Foto: BPJS Kesehatan
Penulis: Lidya Thalia.S
TVRINews, Jakarta
Di bawah koordinasi Kementerian Koordinator Bidang Pemberdayaan Masyarakat, Dewan Jaminan Sosial Nasional, BPJS Kesehatan, dan BPJS Ketenagakerjaan.
Ada 16 perguruan tinggi bertujuan mengintegrasikan materi jaminan sosial ke dalam kurikulum pendidikan tinggi untuk membentuk generasi muda yang memiliki kesadaran, solidaritas, dan kompetensi di bidang tersebut.
Menteri Koordinator Bidang Pemberdayaan Masyarakat Muhaimin Iskandar (Cak Imin) menegaskan bahwa pendidikan memegang peran penting dalam menanamkan nilai-nilai jaminan sosial sejak dini.

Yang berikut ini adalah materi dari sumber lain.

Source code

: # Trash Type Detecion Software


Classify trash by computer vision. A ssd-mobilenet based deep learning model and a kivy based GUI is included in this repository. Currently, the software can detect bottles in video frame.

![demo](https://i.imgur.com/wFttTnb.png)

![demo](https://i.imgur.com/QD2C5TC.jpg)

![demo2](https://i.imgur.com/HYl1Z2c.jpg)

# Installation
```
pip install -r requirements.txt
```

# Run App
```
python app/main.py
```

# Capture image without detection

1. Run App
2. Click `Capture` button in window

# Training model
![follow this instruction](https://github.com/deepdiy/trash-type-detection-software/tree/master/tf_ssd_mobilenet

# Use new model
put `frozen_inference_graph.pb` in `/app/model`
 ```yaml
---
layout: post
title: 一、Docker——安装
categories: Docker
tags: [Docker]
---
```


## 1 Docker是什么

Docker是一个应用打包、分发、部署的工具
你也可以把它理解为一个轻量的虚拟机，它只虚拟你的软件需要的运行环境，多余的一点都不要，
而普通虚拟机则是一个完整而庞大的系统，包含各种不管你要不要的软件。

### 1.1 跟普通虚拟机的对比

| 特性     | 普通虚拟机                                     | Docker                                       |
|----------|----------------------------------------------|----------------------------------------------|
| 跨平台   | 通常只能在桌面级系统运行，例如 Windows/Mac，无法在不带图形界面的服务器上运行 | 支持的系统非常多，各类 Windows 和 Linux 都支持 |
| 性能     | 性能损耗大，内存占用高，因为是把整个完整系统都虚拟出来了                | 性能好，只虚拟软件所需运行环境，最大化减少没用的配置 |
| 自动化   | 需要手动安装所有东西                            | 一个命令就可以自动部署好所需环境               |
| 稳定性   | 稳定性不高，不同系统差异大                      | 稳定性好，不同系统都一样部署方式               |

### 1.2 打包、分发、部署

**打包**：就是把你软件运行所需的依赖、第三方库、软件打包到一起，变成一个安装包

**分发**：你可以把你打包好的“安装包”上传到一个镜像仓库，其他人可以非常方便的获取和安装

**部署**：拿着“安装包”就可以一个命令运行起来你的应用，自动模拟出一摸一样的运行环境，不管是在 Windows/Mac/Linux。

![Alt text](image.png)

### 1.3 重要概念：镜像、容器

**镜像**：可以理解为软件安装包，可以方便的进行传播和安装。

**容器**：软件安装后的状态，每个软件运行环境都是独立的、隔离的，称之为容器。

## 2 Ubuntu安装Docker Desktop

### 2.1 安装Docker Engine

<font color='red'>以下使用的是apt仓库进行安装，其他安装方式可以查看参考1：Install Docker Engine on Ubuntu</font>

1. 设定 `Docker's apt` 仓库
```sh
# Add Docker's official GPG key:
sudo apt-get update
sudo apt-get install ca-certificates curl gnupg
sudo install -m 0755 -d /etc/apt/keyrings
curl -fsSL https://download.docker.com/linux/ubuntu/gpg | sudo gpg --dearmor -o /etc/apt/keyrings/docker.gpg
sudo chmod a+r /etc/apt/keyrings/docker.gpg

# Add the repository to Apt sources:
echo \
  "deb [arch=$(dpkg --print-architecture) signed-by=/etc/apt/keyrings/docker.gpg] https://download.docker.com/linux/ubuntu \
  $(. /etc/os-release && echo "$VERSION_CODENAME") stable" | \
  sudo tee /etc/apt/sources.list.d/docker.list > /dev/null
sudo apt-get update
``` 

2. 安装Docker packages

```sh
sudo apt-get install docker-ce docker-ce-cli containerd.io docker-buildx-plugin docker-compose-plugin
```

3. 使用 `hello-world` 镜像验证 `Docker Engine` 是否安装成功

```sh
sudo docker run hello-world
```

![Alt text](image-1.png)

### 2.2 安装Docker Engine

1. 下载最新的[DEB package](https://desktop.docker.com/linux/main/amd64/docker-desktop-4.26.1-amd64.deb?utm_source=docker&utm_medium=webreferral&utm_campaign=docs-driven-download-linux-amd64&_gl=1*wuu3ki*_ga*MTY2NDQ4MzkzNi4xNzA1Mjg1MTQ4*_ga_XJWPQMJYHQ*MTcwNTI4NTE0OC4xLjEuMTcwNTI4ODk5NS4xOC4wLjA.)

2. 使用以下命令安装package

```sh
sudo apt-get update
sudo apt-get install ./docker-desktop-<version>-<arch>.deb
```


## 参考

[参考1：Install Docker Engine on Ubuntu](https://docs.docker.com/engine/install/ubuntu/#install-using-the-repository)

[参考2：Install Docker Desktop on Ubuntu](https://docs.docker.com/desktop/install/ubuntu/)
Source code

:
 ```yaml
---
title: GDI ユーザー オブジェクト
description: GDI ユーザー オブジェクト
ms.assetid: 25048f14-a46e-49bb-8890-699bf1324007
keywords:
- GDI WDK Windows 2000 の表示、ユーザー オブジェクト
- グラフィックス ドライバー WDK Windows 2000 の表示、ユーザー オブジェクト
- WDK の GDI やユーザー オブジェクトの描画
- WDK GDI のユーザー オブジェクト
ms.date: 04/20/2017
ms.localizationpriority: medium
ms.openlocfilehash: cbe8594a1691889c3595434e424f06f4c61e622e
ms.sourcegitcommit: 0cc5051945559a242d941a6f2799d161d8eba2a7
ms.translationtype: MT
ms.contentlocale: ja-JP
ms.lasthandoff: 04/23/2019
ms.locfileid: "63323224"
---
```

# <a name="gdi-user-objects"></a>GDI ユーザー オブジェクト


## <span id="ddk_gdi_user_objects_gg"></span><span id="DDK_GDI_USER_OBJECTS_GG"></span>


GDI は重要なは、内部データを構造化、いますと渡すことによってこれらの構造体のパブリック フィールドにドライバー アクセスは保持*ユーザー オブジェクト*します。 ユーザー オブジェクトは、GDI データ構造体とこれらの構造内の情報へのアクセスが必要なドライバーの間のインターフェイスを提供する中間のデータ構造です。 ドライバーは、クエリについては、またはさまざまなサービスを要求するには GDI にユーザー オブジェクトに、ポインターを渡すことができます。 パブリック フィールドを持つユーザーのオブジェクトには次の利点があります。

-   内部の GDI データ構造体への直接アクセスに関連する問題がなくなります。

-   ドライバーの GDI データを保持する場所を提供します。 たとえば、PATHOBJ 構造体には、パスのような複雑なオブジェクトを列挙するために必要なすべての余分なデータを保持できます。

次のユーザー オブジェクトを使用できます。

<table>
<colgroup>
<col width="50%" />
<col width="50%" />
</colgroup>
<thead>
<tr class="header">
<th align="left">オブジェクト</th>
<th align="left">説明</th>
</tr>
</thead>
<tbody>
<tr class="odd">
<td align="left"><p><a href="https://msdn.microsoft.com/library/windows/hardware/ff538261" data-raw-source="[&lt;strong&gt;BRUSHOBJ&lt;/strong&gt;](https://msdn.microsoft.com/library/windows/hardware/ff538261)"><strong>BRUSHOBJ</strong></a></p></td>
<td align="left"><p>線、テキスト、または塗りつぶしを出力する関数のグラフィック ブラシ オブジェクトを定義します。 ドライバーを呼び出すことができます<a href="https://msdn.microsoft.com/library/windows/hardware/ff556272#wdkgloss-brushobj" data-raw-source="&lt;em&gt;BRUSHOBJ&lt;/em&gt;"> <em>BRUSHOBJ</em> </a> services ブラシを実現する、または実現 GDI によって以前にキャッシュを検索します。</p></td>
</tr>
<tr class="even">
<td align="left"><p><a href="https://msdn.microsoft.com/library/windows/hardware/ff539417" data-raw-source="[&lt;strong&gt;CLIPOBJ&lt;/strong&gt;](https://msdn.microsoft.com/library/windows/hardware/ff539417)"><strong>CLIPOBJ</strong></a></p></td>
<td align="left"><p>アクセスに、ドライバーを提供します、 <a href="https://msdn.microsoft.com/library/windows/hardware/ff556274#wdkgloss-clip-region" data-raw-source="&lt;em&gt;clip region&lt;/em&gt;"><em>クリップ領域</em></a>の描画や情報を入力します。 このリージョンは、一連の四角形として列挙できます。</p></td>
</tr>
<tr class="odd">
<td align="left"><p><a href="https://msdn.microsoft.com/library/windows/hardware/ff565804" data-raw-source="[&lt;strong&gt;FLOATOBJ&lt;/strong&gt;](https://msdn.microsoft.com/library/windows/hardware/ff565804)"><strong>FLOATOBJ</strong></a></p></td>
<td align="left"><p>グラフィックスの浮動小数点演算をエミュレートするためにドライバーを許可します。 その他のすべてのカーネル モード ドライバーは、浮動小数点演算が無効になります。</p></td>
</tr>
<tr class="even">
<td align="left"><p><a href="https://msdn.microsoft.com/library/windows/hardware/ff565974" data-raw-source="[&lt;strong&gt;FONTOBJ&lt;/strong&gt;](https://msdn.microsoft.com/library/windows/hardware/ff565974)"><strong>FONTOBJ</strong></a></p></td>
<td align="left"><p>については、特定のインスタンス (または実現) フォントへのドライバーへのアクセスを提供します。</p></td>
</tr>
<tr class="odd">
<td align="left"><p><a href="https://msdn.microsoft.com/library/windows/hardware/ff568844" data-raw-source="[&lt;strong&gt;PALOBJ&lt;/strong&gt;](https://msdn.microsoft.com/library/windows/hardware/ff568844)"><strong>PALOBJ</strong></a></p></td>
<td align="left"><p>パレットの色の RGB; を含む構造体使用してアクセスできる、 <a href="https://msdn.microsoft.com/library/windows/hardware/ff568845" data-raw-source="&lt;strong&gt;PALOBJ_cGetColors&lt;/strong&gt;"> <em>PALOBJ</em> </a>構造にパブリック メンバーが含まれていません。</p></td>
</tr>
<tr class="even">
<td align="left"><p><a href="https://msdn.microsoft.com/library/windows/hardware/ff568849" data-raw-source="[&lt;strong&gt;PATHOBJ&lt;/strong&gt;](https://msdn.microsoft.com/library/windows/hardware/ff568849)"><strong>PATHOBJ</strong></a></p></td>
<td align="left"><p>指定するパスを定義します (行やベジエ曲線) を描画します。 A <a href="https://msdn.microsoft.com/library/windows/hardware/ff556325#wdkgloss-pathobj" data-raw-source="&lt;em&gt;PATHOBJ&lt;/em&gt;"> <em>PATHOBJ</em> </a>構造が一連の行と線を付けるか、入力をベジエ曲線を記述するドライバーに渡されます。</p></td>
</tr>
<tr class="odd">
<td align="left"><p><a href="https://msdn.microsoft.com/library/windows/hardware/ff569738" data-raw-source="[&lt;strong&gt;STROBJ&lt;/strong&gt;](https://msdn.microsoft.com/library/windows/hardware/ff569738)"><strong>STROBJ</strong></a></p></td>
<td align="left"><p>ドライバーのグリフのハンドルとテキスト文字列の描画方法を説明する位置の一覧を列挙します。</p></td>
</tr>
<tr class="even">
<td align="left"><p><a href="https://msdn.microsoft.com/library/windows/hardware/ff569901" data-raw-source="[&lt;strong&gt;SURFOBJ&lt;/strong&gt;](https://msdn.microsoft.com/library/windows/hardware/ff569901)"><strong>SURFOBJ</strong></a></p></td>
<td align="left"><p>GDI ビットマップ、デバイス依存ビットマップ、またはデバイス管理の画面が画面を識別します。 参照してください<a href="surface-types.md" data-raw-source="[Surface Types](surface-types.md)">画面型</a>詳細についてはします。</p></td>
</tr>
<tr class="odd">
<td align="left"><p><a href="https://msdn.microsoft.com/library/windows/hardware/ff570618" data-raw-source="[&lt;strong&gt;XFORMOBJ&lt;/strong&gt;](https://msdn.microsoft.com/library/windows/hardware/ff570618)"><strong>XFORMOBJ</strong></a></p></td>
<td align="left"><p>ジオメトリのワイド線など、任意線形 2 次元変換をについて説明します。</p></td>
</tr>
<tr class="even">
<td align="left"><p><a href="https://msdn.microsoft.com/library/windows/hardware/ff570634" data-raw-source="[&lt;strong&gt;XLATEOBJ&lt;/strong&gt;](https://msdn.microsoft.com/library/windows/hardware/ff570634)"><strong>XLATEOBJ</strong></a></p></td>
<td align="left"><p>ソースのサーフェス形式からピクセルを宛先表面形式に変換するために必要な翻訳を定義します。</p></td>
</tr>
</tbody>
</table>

“Jaminan sosial adalah wujud kehadiran negara dalam melindungi rakyat dari risiko sosial dan ekonomi. Ekosistemnya harus diperkuat dengan prinsip no one left behind demi kesejahteraan seluruh warga,” ujar Cak Imin dalam keterangan tertulis, Kamis, 14 Agustus 2025.
Baca Juga: Fahri Hamzah Akui Program 3 Juta Rumah Belum Berjalan, Target Renovasi Masih Nol
Ia juga menyoroti BPJS Kesehatan yang kini menjadi asuransi kesehatan terbesar di dunia dengan cakupan lebih dari 98% penduduk Indonesia. Meski begitu, ia mengakui masih ada tantangan, terutama dalam pengelolaan Sistem Jaminan Kesehatan Nasional (JKN) agar lebih optimal.
Cak Imin mengajak universitas berperan sebagai pusat lahirnya ahli, peneliti, dan inovator di bidang jaminan sosial, serta mahasiswa menjadi agen perubahan yang menyuarakan dan menerapkan pentingnya jaminan sosial dalam kehidupan.
Direktur Utama BPJS Kesehatan Ghufron Mukti menambahkan, integrasi materi jaminan sosial di perguruan tinggi akan membekali mahasiswa dengan pengetahuan dan pola pikir untuk menjaga keberlanjutan Program JKN.
“Dengan pemahaman ini, mahasiswa diharapkan menjadi agen perubahan di keluarga, kampus, dan masyarakat. Per 1 Agustus 2025, peserta JKN telah mencapai 281,13 juta orang,” ungkap Ghufron.
Ia menjelaskan, BPJS Kesehatan memiliki basis data besar (big data) yang dapat dimanfaatkan akademisi untuk riset dan kebijakan berbasis bukti. Menurutnya, pengenalan kurikulum JKN akan mendorong penelitian berorientasi solusi nyata, seperti peningkatan mutu layanan, efisiensi pembiayaan, dan perluasan cakupan.
Rektor UNAIR Muhammad Madyan menegaskan pihaknya telah mengintegrasikan konteks jaminan sosial dalam sejumlah mata kuliah, seperti Komunikasi Kesehatan dan Pelayanan Dasar Kesehatan.
“Kami ingin menghasilkan lulusan yang tidak hanya menguasai teori, tapi juga peka terhadap isu sosial dan mampu menciptakan solusi,”kata Madyan.
Peluncuran program ini diharapkan mempererat sinergi antara dunia akademik dan pemerintah, sekaligus menjadi langkah strategis menuju sistem jaminan sosial yang inklusif, merata, dan berkelanjutan untuk mendukung visi Indonesia Emas 2045.